Give back exactly the stretch of data below from the line holding "ಅಂಕುಶಗಳಿಂದ, ಮಾವುತರಿಂದ, ಕವಚಗಳಿಂದ, ಆಯುಧಗಳಿಂದ, ಕೇತುಗಳಿಂದ, ಮತ್ತು" through the line holding "07048030c ಭೀರೂಣಾಂ ತ್ರಾಸಜನನೀ ಘೋರರೂಪಾಭವನ್ಮಹೀ।।", both ends included, and leave the remaining lines out.

(Source texts of formatted documents)
::::
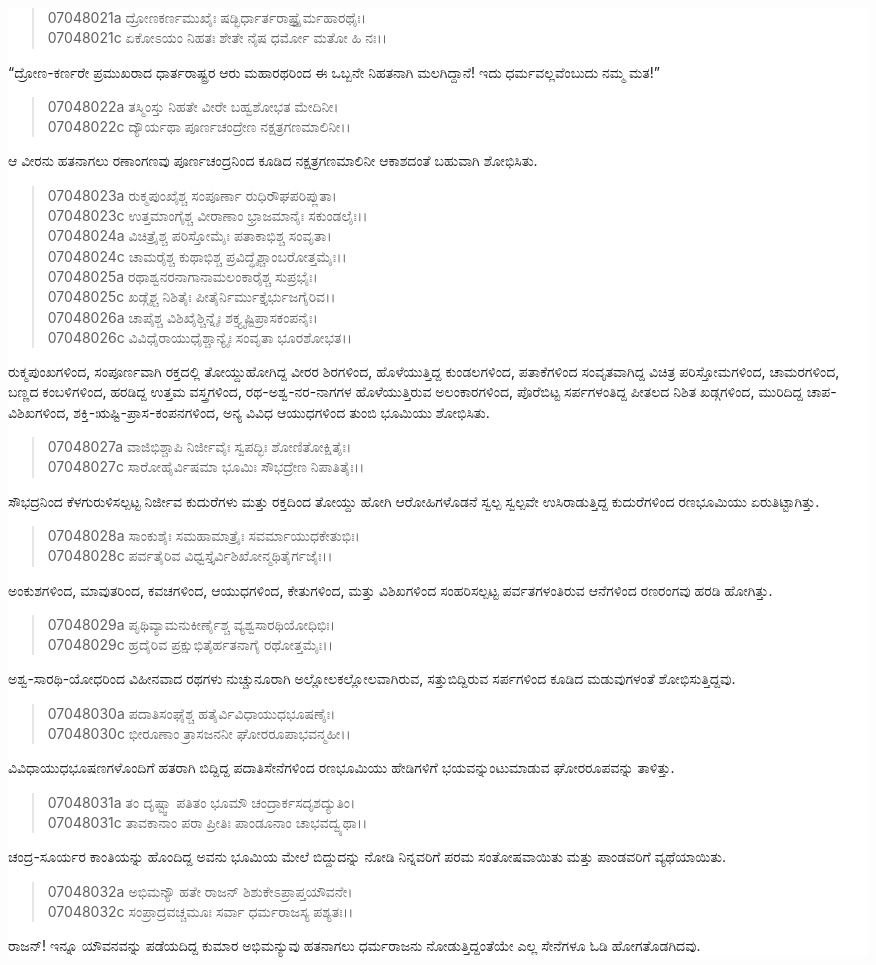 > 07048021a ದ್ರೋಣಕರ್ಣಮುಖೈಃ ಷಡ್ಭಿರ್ಧಾರ್ತರಾಷ್ಟ್ರೈರ್ಮಹಾರಥೈಃ।   
07048021c ಏಕೋಽಯಂ ನಿಹತಃ ಶೇತೇ ನೈಷ ಧರ್ಮೋ ಮತೋ ಹಿ ನಃ।।

“ದ್ರೋಣ-ಕರ್ಣರೇ ಪ್ರಮುಖರಾದ ಧಾರ್ತರಾಷ್ಟ್ರರ ಆರು ಮಹಾರಥರಿಂದ ಈ ಒಬ್ಬನೇ ನಿಹತನಾಗಿ ಮಲಗಿದ್ದಾನೆ! ಇದು ಧರ್ಮವಲ್ಲವೆಂಬುದು ನಮ್ಮ ಮತ!”

> 07048022a ತಸ್ಮಿಂಸ್ತು ನಿಹತೇ ವೀರೇ ಬಹ್ವಶೋಭತ ಮೇದಿನೀ।   
07048022c ದ್ಯೌರ್ಯಥಾ ಪೂರ್ಣಚಂದ್ರೇಣ ನಕ್ಷತ್ರಗಣಮಾಲಿನೀ।।

ಆ ವೀರನು ಹತನಾಗಲು ರಣಾಂಗಣವು ಪೂರ್ಣಚಂದ್ರನಿಂದ ಕೂಡಿದ ನಕ್ಷತ್ರಗಣಮಾಲಿನೀ ಆಕಾಶದಂತೆ ಬಹುವಾಗಿ ಶೋಭಿಸಿತು.

> 07048023a ರುಕ್ಮಪುಂಖೈಶ್ಚ ಸಂಪೂರ್ಣಾ ರುಧಿರೌಘಪರಿಪ್ಲುತಾ।   
07048023c ಉತ್ತಮಾಂಗೈಶ್ಚ ವೀರಾಣಾಂ ಭ್ರಾಜಮಾನೈಃ ಸಕುಂಡಲೈಃ।।   
07048024a ವಿಚಿತ್ರೈಶ್ಚ ಪರಿಸ್ತೋಮೈಃ ಪತಾಕಾಭಿಶ್ಚ ಸಂವೃತಾ।   
07048024c ಚಾಮರೈಶ್ಚ ಕುಥಾಭಿಶ್ಚ ಪ್ರವಿದ್ಧೈಶ್ಚಾಂಬರೋತ್ತಮೈಃ।।   
07048025a ರಥಾಶ್ವನರನಾಗಾನಾಮಲಂಕಾರೈಶ್ಚ ಸುಪ್ರಭೈಃ।   
07048025c ಖಡ್ಗೈಶ್ಚ ನಿಶಿತೈಃ ಪೀತೈರ್ನಿರ್ಮುಕ್ತೈರ್ಭುಜಗೈರಿವ।।   
07048026a ಚಾಪೈಶ್ಚ ವಿಶಿಖೈಶ್ಚಿನ್ನೈಃ ಶಕ್ತ್ಯೃಷ್ಟಿಪ್ರಾಸಕಂಪನೈಃ।   
07048026c ವಿವಿಧೈರಾಯುಧೈಶ್ಚಾನ್ಯೈಃ ಸಂವೃತಾ ಭೂರಶೋಭತ।।

ರುಕ್ಮಪುಂಖಗಳಿಂದ, ಸಂಪೂರ್ಣವಾಗಿ ರಕ್ತದಲ್ಲಿ ತೋಯ್ದುಹೋಗಿದ್ದ ವೀರರ ಶಿರಗಳಿಂದ, ಹೊಳೆಯುತ್ತಿದ್ದ ಕುಂಡಲಗಳಿಂದ, ಪತಾಕೆಗಳಿಂದ ಸಂವೃತವಾಗಿದ್ದ ವಿಚಿತ್ರ ಪರಿಸ್ತೋಮಗಳಿಂದ, ಚಾಮರಗಳಿಂದ, ಬಣ್ಣದ ಕಂಬಳಿಗಳಿಂದ, ಹರಡಿದ್ದ ಉತ್ತಮ ವಸ್ತ್ರಗಳಿಂದ, ರಥ-ಅಶ್ವ-ನರ-ನಾಗಗಳ ಹೊಳೆಯುತ್ತಿರುವ ಅಲಂಕಾರಗಳಿಂದ, ಪೊರೆಬಿಟ್ಟ ಸರ್ಪಗಳಂತಿದ್ದ ಪೀತಲದ ನಿಶಿತ ಖಡ್ಗಗಳಿಂದ, ಮುರಿದಿದ್ದ ಚಾಪ-ವಿಶಿಖಗಳಿಂದ, ಶಕ್ತಿ-ಋಷ್ಟಿ-ಪ್ರಾಸ-ಕಂಪನಗಳಿಂದ, ಅನ್ಯ ವಿವಿಧ ಆಯುಧಗಳಿಂದ ತುಂಬಿ ಭೂಮಿಯು ಶೋಭಿಸಿತು.

> 07048027a ವಾಜಿಭಿಶ್ಚಾಪಿ ನಿರ್ಜೀವೈಃ ಸ್ವಪದ್ಭಿಃ ಶೋಣಿತೋಕ್ಷಿತೈಃ।   
07048027c ಸಾರೋಹೈರ್ವಿಷಮಾ ಭೂಮಿಃ ಸೌಭದ್ರೇಣ ನಿಪಾತಿತೈಃ।।

ಸೌಭದ್ರನಿಂದ ಕೆಳಗುರುಳಿಸಲ್ಪಟ್ಟ ನಿರ್ಜೀವ ಕುದುರೆಗಳು ಮತ್ತು ರಕ್ತದಿಂದ ತೋಯ್ದು ಹೋಗಿ ಆರೋಹಿಗಳೊಡನೆ ಸ್ವಲ್ಪ ಸ್ವಲ್ಪವೇ ಉಸಿರಾಡುತ್ತಿದ್ದ ಕುದುರೆಗಳಿಂದ ರಣಭೂಮಿಯು ಏರುತಿಟ್ಟಾಗಿತ್ತು.

> 07048028a ಸಾಂಕುಶೈಃ ಸಮಹಾಮಾತ್ರೈಃ ಸವರ್ಮಾಯುಧಕೇತುಭಿಃ।   
07048028c ಪರ್ವತೈರಿವ ವಿಧ್ವಸ್ತೈರ್ವಿಶಿಖೋನ್ಮಥಿತೈರ್ಗಜೈಃ।।

ಅಂಕುಶಗಳಿಂದ, ಮಾವುತರಿಂದ, ಕವಚಗಳಿಂದ, ಆಯುಧಗಳಿಂದ, ಕೇತುಗಳಿಂದ, ಮತ್ತು ವಿಶಿಖಗಳಿಂದ ಸಂಹರಿಸಲ್ಪಟ್ಟ ಪರ್ವತಗಳಂತಿರುವ ಆನೆಗಳಿಂದ ರಣರಂಗವು ಹರಡಿ ಹೋಗಿತ್ತು.

> 07048029a ಪೃಥಿವ್ಯಾಮನುಕೀರ್ಣೈಶ್ಚ ವ್ಯಶ್ವಸಾರಥಿಯೋಧಿಭಿಃ।   
07048029c ಹ್ರದೈರಿವ ಪ್ರಕ್ಷುಭಿತೈರ್ಹತನಾಗೈ ರಥೋತ್ತಮೈಃ।।

ಅಶ್ವ-ಸಾರಥಿ-ಯೋಧರಿಂದ ವಿಹೀನವಾದ ರಥಗಳು ನುಚ್ಚುನೂರಾಗಿ ಅಲ್ಲೋಲಕಲ್ಲೋಲವಾಗಿರುವ, ಸತ್ತುಬಿದ್ದಿರುವ ಸರ್ಪಗಳಿಂದ ಕೂಡಿದ ಮಡುವುಗಳಂತೆ ಶೋಭಿಸುತ್ತಿದ್ದವು.

> 07048030a ಪದಾತಿಸಂಘೈಶ್ಚ ಹತೈರ್ವಿವಿಧಾಯುಧಭೂಷಣೈಃ।   
07048030c ಭೀರೂಣಾಂ ತ್ರಾಸಜನನೀ ಘೋರರೂಪಾಭವನ್ಮಹೀ।।

ವಿವಿಧಾಯುಧಭೂಷಣಗಳೊಂದಿಗೆ ಹತರಾಗಿ ಬಿದ್ದಿದ್ದ ಪದಾತಿಸೇನೆಗಳಿಂದ ರಣಭೂಮಿಯು ಹೇಡಿಗಳಿಗೆ ಭಯವನ್ನುಂಟುಮಾಡುವ ಘೋರರೂಪವನ್ನು ತಾಳಿತ್ತು.

> 07048031a ತಂ ದೃಷ್ಟ್ವಾ ಪತಿತಂ ಭೂಮೌ ಚಂದ್ರಾರ್ಕಸದೃಶದ್ಯುತಿಂ।   
07048031c ತಾವಕಾನಾಂ ಪರಾ ಪ್ರೀತಿಃ ಪಾಂಡೂನಾಂ ಚಾಭವದ್ವ್ಯಥಾ।।

ಚಂದ್ರ-ಸೂರ್ಯರ ಕಾಂತಿಯನ್ನು ಹೊಂದಿದ್ದ ಅವನು ಭೂಮಿಯ ಮೇಲೆ ಬಿದ್ದುದನ್ನು ನೋಡಿ ನಿನ್ನವರಿಗೆ ಪರಮ ಸಂತೋಷವಾಯಿತು ಮತ್ತು ಪಾಂಡವರಿಗೆ ವ್ಯಥೆಯಾಯಿತು.

> 07048032a ಅಭಿಮನ್ಯೌ ಹತೇ ರಾಜನ್ ಶಿಶುಕೇಽಪ್ರಾಪ್ತಯೌವನೇ।   
07048032c ಸಂಪ್ರಾದ್ರವಚ್ಚಮೂಃ ಸರ್ವಾ ಧರ್ಮರಾಜಸ್ಯ ಪಶ್ಯತಃ।।

ರಾಜನ್! ಇನ್ನೂ ಯೌವನವನ್ನು ಪಡೆಯದಿದ್ದ ಕುಮಾರ ಅಭಿಮನ್ಯುವು ಹತನಾಗಲು ಧರ್ಮರಾಜನು ನೋಡುತ್ತಿದ್ದಂತೆಯೇ ಎಲ್ಲ ಸೇನೆಗಳೂ ಓಡಿ ಹೋಗತೊಡಗಿದವು.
::::
◆ OUTPUT BELOW:
ಅಂಕುಶಗಳಿಂದ, ಮಾವುತರಿಂದ, ಕವಚಗಳಿಂದ, ಆಯುಧಗಳಿಂದ, ಕೇತುಗಳಿಂದ, ಮತ್ತು ವಿಶಿಖಗಳಿಂದ ಸಂಹರಿಸಲ್ಪಟ್ಟ ಪರ್ವತಗಳಂತಿರುವ ಆನೆಗಳಿಂದ ರಣರಂಗವು ಹರಡಿ ಹೋಗಿತ್ತು.

> 07048029a ಪೃಥಿವ್ಯಾಮನುಕೀರ್ಣೈಶ್ಚ ವ್ಯಶ್ವಸಾರಥಿಯೋಧಿಭಿಃ।   
07048029c ಹ್ರದೈರಿವ ಪ್ರಕ್ಷುಭಿತೈರ್ಹತನಾಗೈ ರಥೋತ್ತಮೈಃ।।

ಅಶ್ವ-ಸಾರಥಿ-ಯೋಧರಿಂದ ವಿಹೀನವಾದ ರಥಗಳು ನುಚ್ಚುನೂರಾಗಿ ಅಲ್ಲೋಲಕಲ್ಲೋಲವಾಗಿರುವ, ಸತ್ತುಬಿದ್ದಿರುವ ಸರ್ಪಗಳಿಂದ ಕೂಡಿದ ಮಡುವುಗಳಂತೆ ಶೋಭಿಸುತ್ತಿದ್ದವು.

> 07048030a ಪದಾತಿಸಂಘೈಶ್ಚ ಹತೈರ್ವಿವಿಧಾಯುಧಭೂಷಣೈಃ।   
07048030c ಭೀರೂಣಾಂ ತ್ರಾಸಜನನೀ ಘೋರರೂಪಾಭವನ್ಮಹೀ।।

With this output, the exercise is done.